We're not alone in having "large" troops .  Speaking of Bosnia, here's a couple of British soldiers at BLMF, in the Serb area, in '04.

Love that baby blue!


----------



## orange.paint (18 Jul 2006)

Lol haggis....snap that pic for quiet time back in the tent? ;D j/k

Anyway it would be nice to see how other countries precieve us canadians.

trp hale?

all our usmc guys?


----------



## Kat Stevens (18 Jul 2006)

Ever eat in a French mess hall?  Mystery solved.


----------



## Haggis (18 Jul 2006)

rcac_011 said:
			
		

> Lol haggis....snap that pic for quiet time back in the tent? ;D j/k



No, the OC dared me to.  ;D
(Last time he ever did that!)

(Edited by Haggis in an attempt to keep this on topic.)


----------



## paracowboy (18 Jul 2006)

still not remaining within the arcs as outlined by the thread-starter, people. At least, what I think he meant.


----------



## Haggis (18 Jul 2006)

paracowboy said:
			
		

> still not remaining within the arcs as outlined by the thread-starter, people. At least, what I think he meant.



Arcs?? This thread is a WMD!!!

US ration portions are 20% smaller than ours.  Threrfore one could extrapolate that US troops are, by consequence, 20% lighter/fitter/thinner?  So???  Take some good ol' boy from Alabama, strap his *** to a toboggan in Nunavut and see, FER SHER, how we stack up.  Conversely, take some hoser (eh!) from North Bay, drop him in Ft. Polk Louisiana, in July, and see how long he lasts.

This thread, like all others about fit/fat soldiers, is bound to swing back and forth between international anecdotes and penis comparison.

Arcs, indeed!


----------



## Fishbone Jones (18 Jul 2006)

Haggis,

Refer to the previous posts please. Your tightening the noose on the neck of this thing.


----------



## Haggis (18 Jul 2006)

Time for me to step back from this one, recceguy...
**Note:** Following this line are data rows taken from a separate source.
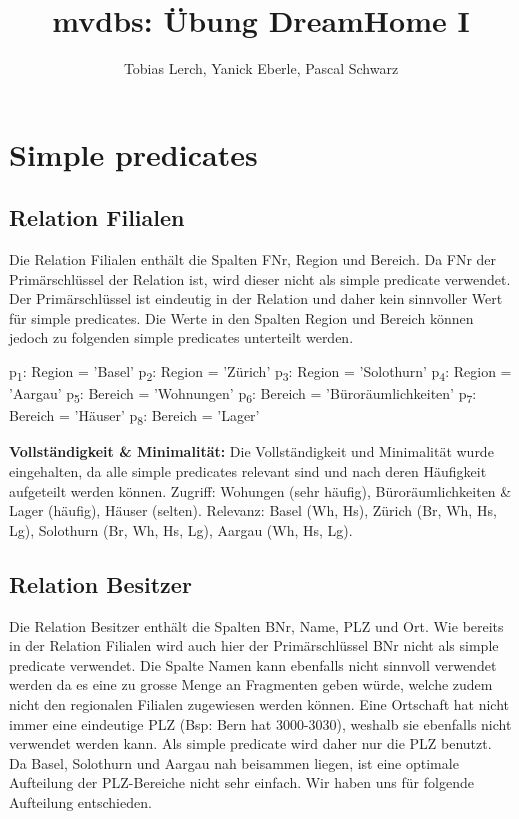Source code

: \documentclass[11pt,a4paper,parskip=half]{scrartcl}
\title{mvdbs: Übung DreamHome I}
\author{Tobias Lerch, Yanick Eberle, Pascal Schwarz}
\begin{document}
\maketitle

\section{Simple predicates}
\subsection{Relation Filialen}
Die Relation Filialen enthält die Spalten FNr, Region und Bereich. Da FNr der Primärschlüssel der Relation ist, wird dieser nicht als simple predicate verwendet. Der Primärschlüssel ist eindeutig in der Relation und daher kein sinnvoller Wert für simple predicates. Die Werte in den Spalten Region und Bereich können jedoch zu folgenden simple predicates unterteilt werden.

p\textsubscript{1}: Region = 'Basel'\newline
p\textsubscript{2}: Region = 'Zürich'\newline
p\textsubscript{3}: Region = 'Solothurn'\newline
p\textsubscript{4}: Region = 'Aargau'\newline
\newline
p\textsubscript{5}: Bereich = 'Wohnungen'\newline
p\textsubscript{6}: Bereich = 'Büroräumlichkeiten'\newline
p\textsubscript{7}: Bereich = 'Häuser'\newline
p\textsubscript{8}: Bereich = 'Lager'\newline

\textbf{Vollständigkeit \& Minimalität: }
Die Vollständigkeit und Minimalität wurde eingehalten, da alle simple predicates relevant sind und nach deren Häufigkeit aufgeteilt werden können.\newline
Zugriff: Wohungen (sehr häufig),  Büroräumlichkeiten \& Lager (häufig), Häuser (selten).\newline
Relevanz: Basel (Wh, Hs), Zürich (Br, Wh, Hs, Lg), Solothurn (Br, Wh, Hs, Lg), Aargau (Wh, Hs, Lg).


\subsection{Relation Besitzer}
Die Relation Besitzer enthält die Spalten BNr, Name, PLZ und Ort. Wie bereits in der Relation Filialen wird auch hier der Primärschlüssel BNr nicht als simple predicate verwendet. Die Spalte Namen kann ebenfalls nicht sinnvoll verwendet werden da es eine zu grosse Menge an Fragmenten geben würde, welche zudem nicht den regionalen Filialen zugewiesen werden können. Eine Ortschaft hat nicht immer eine eindeutige PLZ (Bsp: Bern hat 3000-3030), weshalb sie ebenfalls nicht verwendet werden kann. Als simple predicate wird daher nur die PLZ benutzt. Da Basel, Solothurn und Aargau nah beisammen liegen, ist eine optimale Aufteilung der PLZ-Bereiche nicht sehr einfach. Wir haben uns für folgende Aufteilung entschieden.
\end{document}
Para:  I'm not pissed at you, just at where these threads usually go.  Not a nice place to visit.

 :


----------



## Fishbone Jones (18 Jul 2006)

Haggis said:
			
		

> Time for me to step back from this one, recceguy...
> 
> Para:  I'm not pissed at you, just at where these threads usually go.  Not a nice place to visit.
> 
> :



Which is why is has such a tight lane. Thanks.


----------



## edmjay (18 Jul 2006)

I'm not sure how many people watch the PR stuff on the DND website, so some of you may have seen this. I thought I'd add this link as it pertains to the thread's topic. It would appear someone in the CF figures our soldiers are doing pretty well, but again, I take it with a "PR spin" size grain of salt.

J

http://www.army.forces.gc.ca/lf/English/6_1_1_1.asp?id=1154


----------



## Trooper Hale (19 Jul 2006)

The level of fitness over here is quite good i've found. Its pretty similier to back home really. I have a theory that PT only gives a base of fitness to work with, its a good base mind you, but your not going to win any body building comps after going to the Regi gym 3 times a week.
Our BFA (basic Fitness Assesment) for a 19 yr old is 50 push ups, 100 sit ups and 2.4km in under 12ish. I dont know what the Canadian one is like but if you look after yourself thats not exactly a big challenge for someone to get through.
I'd say that Canadian soldiers compare to Australians although (and this could just be a little bit of bias) we are a bit fitter (with the exception of myself!).
All in all its seems very similiar.


----------



## c4th (16 Aug 2006)

Could we be fitter?  Of course.  I think we may often make the mistake of comparing in it's entirety, our small military with the combat arms, specifically the infantry and or the SF of the US and the UK.  Ech trades don't have or really require the same levels of fitness that should be automatic in the Cbt Arms.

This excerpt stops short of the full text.